First Time Investors Who Bought Snap Are Getting Burned

It must suck to buy your first stock ever and have it go down right away. But thats what happens when you buy Snap (the company that owns Snapchat) without doing some real homework to find out whether what you are buying is a smart investment.

I assume that many millennials who had never bought any stock before were a decent percentage of those that chose to buy Snap. Caught up in the hype, they just couldn't stay away from putting their money down on a company who's future is very uncertain.

Anyone who bought Snapchat that first day paid a minimum of $24 and could have paid as much as $29 and change. And after that first day the stock has done nothing but go dow. It now sits at $20 and change which represents a minimum loss of at least 15% in one short month. Not a fun way to start out if you are a first time investor.

But this bad investment could have been avoided if only some research and thought were done:

1) The most fanatical Snapchat users are 12 to 14 year olds and they are NOT the target market most advertisers want because they don't bother looking at ads.

2) Snap itself went out of its way to classify itself as a "camera" company in the initial S-1 documents filed with the SEC. A camera company? I thought Snapchat was a social media company and their unwillingness to call themselves that might have put up a red flag or two.

3) There where dozens upon dozens of articles posted and easily found on the Internet prior to the IPO that detailed why SNAP was a lousy investment. These weren't written by suspect and unheard of websites but by many mainstream financial news outlets like Forbes, Wall Street Journal, Business Insider and others.

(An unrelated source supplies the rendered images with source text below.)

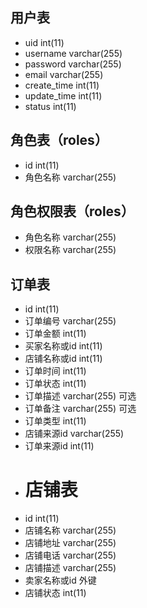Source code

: ## 用户表
- uid int(11)
- username varchar(255)
- password varchar(255)
- email varchar(255)
- create_time int(11)
- update_time int(11)
- status int(11)
 ## 角色表（roles）
 - id int(11)   
 - 角色名称 varchar(255)
 ## 角色权限表（roles）
 - 角色名称 varchar(255)
 - 权限名称 varchar(255)
  ## 订单表
  - id int(11)
  - 订单编号 varchar(255)
  - 订单金额 int(11)
  - 买家名称或id int(11) 
  - 店铺名称或id int(11)
  - 订单时间 int(11)
  - 订单状态 int(11)
  - 订单描述 varchar(255) 可选
  - 订单备注 varchar(255) 可选
  - 订单类型 int(11)
  - 店铺来源id varchar(255)
  - 订单来源id int(11)
- # 店铺表
- id    int(11)
- 店铺名称 varchar(255)
- 店铺地址 varchar(255)
- 店铺电话 varchar(255)
- 店铺描述 varchar(255)
- 卖家名称或id 外键
- 店铺状态 int(11)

What I'm saying is that we have a repeat of what happened with Facebook, Twitter, and Alibaba which were each stocks that brought in a lot of novice first time investors. In Facebook's case, the stock went down initially but turned out to be a great long term investment. Twitter has been a disaster and Alibaba has turned to all right if you were willing to withstand a frightening ride down before going back up. But in each case, investors have had to weather some scary price drops.

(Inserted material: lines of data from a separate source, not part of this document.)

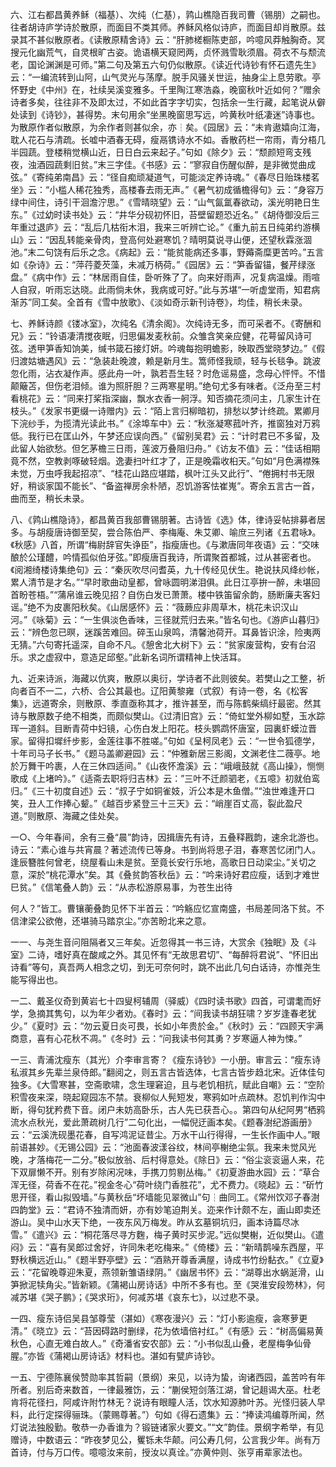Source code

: <!-- { "loadSidebar": true } -->
六、江右都昌黄养稣（福基）、次纯（仁基），鹑山樵隐百我司曹（锡朋）之嗣也。往者胡诗庐学诗於散原，而面目不类其师。养稣风格似诗庐，而面目却肖散原。兹录其不甚似散原者。《读散原精舍诗》云：“肝肺槎橱陈吏部，吟噫风莽触胸奇。冥搜元化幽荒气，自灵根旷古姿。诡语横天窥罔两，贞怀溅雪耿须眉。荷衣不与颓流老，国论渊渊是可师。”第二句及第五六句仍似散原。《读近代诗钞有怀石遗先生》云：“一编流转到山阿，山气灵光与荡摩。脱手风骚关世运，抽身尘上息劳歌。亭怀野史《中州》在，社续吴溪变雅多。千里陶江寒浩淼，晚窗秋叶近如何？”赠余诗者多矣，往往非不及即太过，不如此首字字切实，包括余一生行藏，起笔说从僻处读到《诗钞》，甚得势。末句用余“坐黑晚窗思写远，吟黄秋叶纸凄迷”诗事也。为散原作者似散原，为余作者则甚似余，亦┆矣。《园居》云：“未肯遨嬉向江海，耽人花石与清疏。长嘘中酒春无碍，瘦鬲镌诗水不如。香散药栏一帘雨，青分梧几半园蔬。登楼稍觉横山近，日日白云来起子。”句如《除夕》云：“颓颜短弯支残夜，浊酒园蔬剩旧贫。”末三字佳。《书感》云：“寥寂自伤醒似醉，是非微觉曲成弦。”《寄纯弟南昌》云：“径自痴顽凝道气，可能淡定养诗魂。”《春尽日贻珠楼茗坐》云：“小槛人稀花独秀，高楼春去雨无声。”《暑气初成循檐得句》云：“身容万绿中间住，诗引干洄澹泞思。”《雪晴晓望》云：“山气氤氲春欲动，溪光明艳日生东。”《过幼时读书处》云：“井华分砚初怀旧，苔壁留题恐近名。”《胡侍御没后三年重过退庐》云：“乱后几枯衔木泪，我来三听辨亡论。”《重九前五日纯弟约游横山》云：“因乱转能亲骨肉，登高何处避寒饥？晴明莫说寻山便，还望秋霖涨涸池。”末二句饶有后乐之念。《病起》云：“能贫能病还多事，野薅斋糜更苦吟。”五言如《杂诗》云：“萍荇菱芡藻，未减万柄荷。”《园居》云：“笋香留锚，餐芹绿涨盘。”《病中作》云：“林居雨自佳，卧听殊了了。向来好雨声，况复病温燥。雨喧人自寂，听雨忘达晓。此雨倘未休，我病或可好。”此与苏堪“一听虚堂雨，知君病渐苏”同工矣。全首有《雪中放歌》、《淡如奇示新刊诗卷》，均佳，稍长未录。

七、养稣诗颜《镂冰室》，次纯名《清余阁》。次纯诗无多，而可采者不。《寄酬和兄》云：“铃语凄清搅夜眠，归思偏发麦秋前。众雏含笑亲应健，花萼留风诗可弦。透甲笋香知饷美，缄书箴石接灯妍。吟魂每抱明蟾影，映取西堂晓梦边。”《假归渡姑塘遇风》云：“急装赴晚渡，赖是新月生。篙师怪我顽，轻与长毯争。跳波忽化雨，沾衣凝作声。感此舟一叶，孰若吾生轻？时危谣易盛，念母心怦怦。不惜颠簸苫，但伤老泪倾。谁为照肝胆？三两寒星明。”绝句尤多有味者。《泛舟至三村看桃花》云：“同来打桨指深幽，飘水衣香一舸浮。知否摘花须问主，几家生计在枝头。”《发家书更缀一诗赠内》云：“陌上言归柳暗初，排愁以梦计终疏。累卿月下浣纱手，为揽清光读此书。”《涂埠车中》云：“秋涨凝寒菰叶齐，推窗独对万鸦低。我行已在匡山外，午梦还应误向西。”《留别吴君》云：“计时君已不多留，及此留人始欲愁。但乞茅檐三日雨，莲波万叠阻归舟。”《访友不值》云：“佳话相期竟不然，空教剥啄破轻烟。逸妻扫叶红才了，正是晚霜收桕天。”句如“月色满襟殊未觉，万虫呼我起招凉”、“桂花山路应堪踏，枫叶江头又此行”、“倦拥村书无限好，稍谈家国不能长”、“备盗禅房余朴陋，忍饥游客怯崔嵬”。寄余五言古一首，曲而至，稍长未录。

八、《鹑山樵隐诗》，都昌黄百我部曹锡朋著。古诗皆《选》体，律诗妥帖排募者居多。与胡瘦唐诗御至契，尝合陈伯严、李梅庵、朱艾卿、喻庶三列诸《五君咏》。《秋感》八首，所谓“梅尉辞官失诤臣”，指瘦唐也。《与漱唐同年夜语》云：“交味酿於公瑾醴，吟情孤似伯牙弦。”即瘦唐百我诗，所谓聚首都城，过从甚密者也。《阅湘绮楼诗集绝句》云：“秦灰吹尽问耆英，九十传经见伏生。艳说扶风绛纱帐，累人清节是才名。”“早时歌曲动皇都，曾咏圆明涕泪俱。此日江亭拚一醉，未堪回首盼苍梧。”“蒲帛谁云晚见招？自伤白发已萧萧。楼中铁笛留余韵，肠断廉夫客妇谣。”绝不为皮裹阳秋矣。《山居感怀》云：“薇蕨应非周草木，桃花未识汉山河。”《咏菊》云：“一生俱淡色香味，三径就荒归去来。”皆名句也。《游庐山暮归》云：“辨色忽已暝，迷蹊苦难回。碎玉山泉鸣，清馨池荷开。耳鼻皆识涂，险夷两无猜。”六句寄托遥深，自命不凡。《憩舍北大树下》云：“贫家废营构，安有台沼乐。求之虚寂中，意造足邱壑。”此新名词所谓精神上快活耳。

九、近来诗派，海藏以伉爽，散原以奥衍，学诗者不此则彼矣。若樊山之工整，祈向者百不一二，六桥、合公其最也。辽阳黄黎雍（式叙）有诗一卷，名《松客集》，远道寄余，则散原、季直亟称其才，推许甚至，而与陈鹤柴缟纡最密。然其诗与散原数子绝不相类，而颇似樊山。《过清旧宫》云：“倚虹堂外柳如墅，玉水踪珲一道斜。目断青荷中妇镜，心伤白发上阳花。枝头鹦鹉怀唐室，园裏虾蟆泣晋家。留得扣墀纤步影，金莲往事不胜嗟。”句如《呈柯凤老》云：“一世令狐德学，十年司马子长书。”《题马盖卿避园》云：“仲雅新居三影阁，文渊老住二薇亭。地於万舞干吟裹，人在三休四适间。”《山夜怀澹溪》云：“峨峨鼓就《高山操》，恻恻歌成《上堵吟》。”《适斋去职将归吉林》云：”三叶不迁颜驷老，《五噫》初就伯鸾归。”《三十初度自述》云：“叔子宁如铜雀妓，沂公本是木鱼僧。”“浊世难逢开口笑，丑人工作捧心颦。”《越百步紧登三十三天》云：“峭崖百丈高，裂此盈尺道。”则散原、海藏之佳处矣。

一○、今年春间，余有三叠“晨”韵诗，因揖唐先有诗，五叠释戡韵，速余北游也。诗云：“素心谁与共宵晨？著述流传已等身。书到尚将思子泪，春寒苦忆闭门人。逢辰簪胜何曾老，绕屋看山未是贫。至竟长安行乐地，高歌日日动梁尘。”关切之意，深於“桃花潭水”矣。其《叠贫韵答秋岳》云：“吟来诗好君应瘦，话到才难世巳贫。”《信笔叠人韵》云：“从赤松游原易事，为苍生出待




何人？”皆工。曹镶蘅叠韵见怀下半首云：“吟觞应忆宣南盛，书局差同洛下贫。不信津梁公欲倦，还堪骑马踏京尘。”亦苦盼北来之意。

一一、与尧生音问阻隔者又三年矣。近忽得其一书三诗，大赏余《独眠》及《斗室》二诗，嗜好真在酸咸之外。其见怀有“无故思君切”、“每醉将君说”、“怀旧出诗看”等句，真吾两人相念之切，到无可奈何时，跳不出此几句白话诗，亦惟尧生能写得出也。

一二、戴圣仪奇到黄岩七十四叟柯辅周（驿威）《四时读书歌》四首，可谓耄而好学，急摘其隽句，以为年少者劝。《春时》云：“间我读书胡狂啸？岁岁逢春老犹少。”《夏时》云：“勿云夏日炎可畏，长如小年贵於金。”《秋时》云：“四顾天宇满商意，喜有心花秋不凋。”《冬时》云：“问我读书何其勇？岁寒逼人神为悚。”

一三、青浦沈瘦东（其光）介李审言寄？《瘦东诗钞》一小册。审言云：“瘦东诗私淑其乡先辈兰泉侍郎。”翻阅之，则五言古皆选体，七言古皆步趋北宋。近体佳句独多。《大雪寒甚，空斋歌啸，念生理窘迫，且与老饥相抗，赋此自嘲》云：“空阶积雪夜来深，晓起窥园冻不禁。衰柳似人髡短发，寒鸦如叶点疏林。忍饥判作沟中断，得句犹矜费下音。闭户未妨高卧乐，古人先已获吾心。。第四句从纪阿男“栖鸦流水点秋光，爱此萧疏树几行”二句化出，一幅倪迂画本矣。《题春澍纪游画册》云：“云溪洗砚墨花春，自写鸿泥证昔尘。万水干山行得得，一生长作画中人。”眼前语甚妙。《无锡公园》云：“池面春波漾谷纹，林间亭榭绝尘氛。我来未觉风光晚，才落梅花一二分。”极似放翁、后村得意处。《除日》云：“俗尘衮衮逼人来，花下双扉懒不开。别有岁除闲况味，手携刀剪剔丛梅。”《初夏游曲水园》云：“草合浑无径，荷香不在花。”视金冬心“荷叶绕门香胜花”，尤不费力。《晓起》云：“斫竹思开径，看山拟毁墙。”与黄秋岳“坏墙能见翠微山”句┆曲同工。《常州饮邓子春澍四韵堂》云：“君诗不独清而妍，亦有妙笔迫荆关。迩来作计颇不左，画山即卖还游山。吴中山水天下绝，一夜东风万梅发。昨从玄墓铜坑归，画本诗篇尽冰雪。”《遣兴》云：“桐花落尽寻方麴，梅子黄时买步泥。”远似樊榭，近似樊山。《遣闷》云：“喜有吴郎过舍好，许同朱老吃梅来。”《倚楼》云：“新晴鹊噪东西屋，平野秋横远近山。”《题半野亭壁》云：“酒熟开尊香满屋，诗成书竹纷黏衣。”《立夏》云：“花留晚尊迎朱夏，燕领新雏语绿阴。”《幽居书怀》云：“湖尊出水蜗涎滑，山笋掀泥犊角尖。”皆新颖。《蒲褐山房诗话》中所不多有也。至《哭淮安段笏林》，何减苏堪《哭子鹏》；《哭求珩》，何减苏堪《哀东七》，以过悲不录。

一四、瘦东诗侣吴县邹尊莹（湛如）《寒夜漫兴》云：“灯小影逾瘦，衾寒萝更清。”《晓立》云：“苔因碍路时删绿，花为依墙倍衬红。”《有感》云：“树高偏易黄秋色，心直无难白故人。”《奇潘省安农部》云：“小书似乱山叠，老屋梅争仙骨腥。”亦皆《蒲褐山房诗话》材料也。湛如有甓庐诗钞。

一五、宁德陈襄侯赞勋率其哲嗣（景纲）来见，以诗为蛰，询诸西园，盖苦吟有年所者。别后奇来数首，一律最雅饬，云：“蒯侯短剑落江湖，曾记趄谒大巫。杜老肯将花径扫，阿咸许附竹林无？说诗有眼瞳人活，饮水知源肺叶苏。光怪归装人早料，此行定探得骊珠。（蒙赐尊著。”）句如《得石遗集》云：“捧读鸿编尊所闻，然灯说法独殷勤。敬恭一办香谁为？锻链诸家火要文。”“文”韵佳。景纲字希举，有见赠诗，中数语云：“昨夜梦见公，矍铄未华颠。问公寿几何，公言我少年。尚有万首诗，付与万口传。噫噫汝来前，授汝以真诠。”亦黄仲则、张亨甫辈家法也。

Snapchat may or may not end up being a long term investment but with the short attention span and propensity to make frequent trades we see in today's millennials, it is doubtful that many of them will own the stock long enough to make money on it if the stock ever goes go back up.

Some Investors Buy Stocks Only Because They Think/Hope Those Companies Will Be Acquired

Can you predict what companies will get bought out by other bigger companies? Its a hard thing to do and there is a lot of risk because without any insider information, it is unlikely that a normal everyday investor will be able to predict such things. Buying a stock just for the chance that it will get bought out at a higher price is something investors do, but with a low success rate.

Many stocks are periodically buoyed by rumors that they will be bought out and it is one of the main reasons why Twitter's stock keeps going up and down. You see, when a rumor spreads that there is a new buyout investor interested in Twitter, investors pile in hoping that the buyout price will be higher than the stock trades for currently. But with Twitter, those rumors never seem to come to fruition and alas, the stock retreats back down until the next rumor of a potential buyer surfaces.

Some other companies have a history of being talked about as buyout candidates and it undoubtedly helps their stock prices:

1) Netflix is often discussed as a target of Apple as Apple seems to be interested in getting into the content creation game. Buying Netflix would solve that problem in one fell swoop. Google and Disney are two others that could be interested according to the rumor mill.

2) Barnes & Noble is suffering, as all bookstores are, because Amazon continues to grow and gain popularity. Now that Amazon seems intent on opening real stores in select cities, might they just buy B&N and save the trouble of building their own stores? Its possible and some people think it could happen.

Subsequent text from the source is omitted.